WHAT THIS TASK INVOLVES -
Lines holding the word "渐进式发布" are the ones to copy from the data below.

RECORDS TO PROCESS -
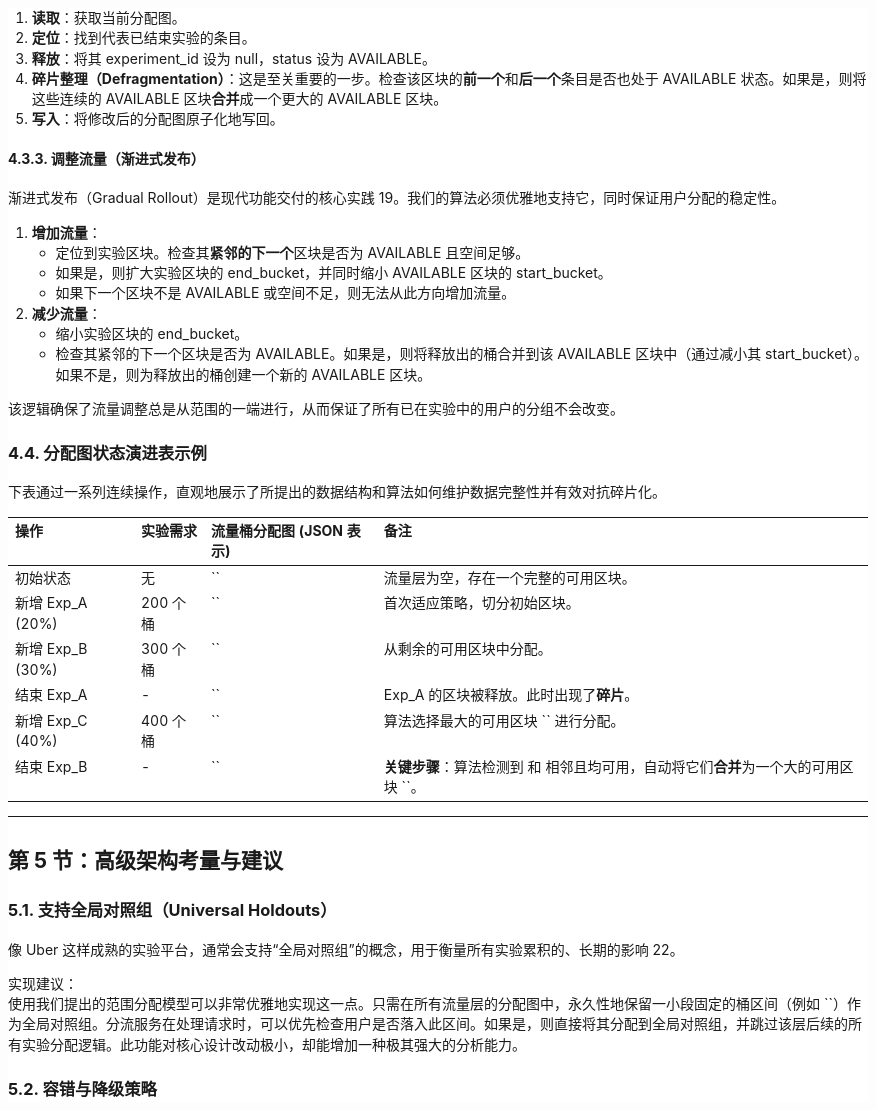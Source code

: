 1. **读取**：获取当前分配图。  
2. **定位**：找到代表已结束实验的条目。  
3. **释放**：将其 experiment\_id 设为 null，status 设为 AVAILABLE。  
4. **碎片整理（Defragmentation）**：这是至关重要的一步。检查该区块的**前一个**和**后一个**条目是否也处于 AVAILABLE 状态。如果是，则将这些连续的 AVAILABLE 区块**合并**成一个更大的 AVAILABLE 区块。  
5. **写入**：将修改后的分配图原子化地写回。

#### **4.3.3. 调整流量（渐进式发布）**

渐进式发布（Gradual Rollout）是现代功能交付的核心实践 19。我们的算法必须优雅地支持它，同时保证用户分配的稳定性。

1. **增加流量**：  
   * 定位到实验区块。检查其**紧邻的下一个**区块是否为 AVAILABLE 且空间足够。  
   * 如果是，则扩大实验区块的 end\_bucket，并同时缩小 AVAILABLE 区块的 start\_bucket。  
   * 如果下一个区块不是 AVAILABLE 或空间不足，则无法从此方向增加流量。  
2. **减少流量**：  
   * 缩小实验区块的 end\_bucket。  
   * 检查其紧邻的下一个区块是否为 AVAILABLE。如果是，则将释放出的桶合并到该 AVAILABLE 区块中（通过减小其 start\_bucket）。如果不是，则为释放出的桶创建一个新的 AVAILABLE 区块。

该逻辑确保了流量调整总是从范围的一端进行，从而保证了所有已在实验中的用户的分组不会改变。

### **4.4. 分配图状态演进表示例**

下表通过一系列连续操作，直观地展示了所提出的数据结构和算法如何维护数据完整性并有效对抗碎片化。

| 操作 | 实验需求 | 流量桶分配图 (JSON 表示) | 备注 |
| :---- | :---- | :---- | :---- |
| 初始状态 | 无 | \`\` | 流量层为空，存在一个完整的可用区块。 |
| 新增 Exp\_A (20%) | 200 个桶 | \`\` | 首次适应策略，切分初始区块。 |
| 新增 Exp\_B (30%) | 300 个桶 | \`\` | 从剩余的可用区块中分配。 |
| 结束 Exp\_A | \- | \`\` | Exp\_A 的区块被释放。此时出现了**碎片**。 |
| 新增 Exp\_C (40%) | 400 个桶 | \`\` | 算法选择最大的可用区块 \`\` 进行分配。 |
| 结束 Exp\_B | \- | \`\` | **关键步骤**：算法检测到 和 相邻且均可用，自动将它们**合并**为一个大的可用区块 \`\`。 |

---

## **第 5 节：高级架构考量与建议**

### **5.1. 支持全局对照组（Universal Holdouts）**

像 Uber 这样成熟的实验平台，通常会支持“全局对照组”的概念，用于衡量所有实验累积的、长期的影响 22。

实现建议：  
使用我们提出的范围分配模型可以非常优雅地实现这一点。只需在所有流量层的分配图中，永久性地保留一小段固定的桶区间（例如 \`\`）作为全局对照组。分流服务在处理请求时，可以优先检查用户是否落入此区间。如果是，则直接将其分配到全局对照组，并跳过该层后续的所有实验分配逻辑。此功能对核心设计改动极小，却能增加一种极其强大的分析能力。

### **5.2. 容错与降级策略**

ANSWER -
#### **4.3.3. 调整流量（渐进式发布）**
渐进式发布（Gradual Rollout）是现代功能交付的核心实践 19。我们的算法必须优雅地支持它，同时保证用户分配的稳定性。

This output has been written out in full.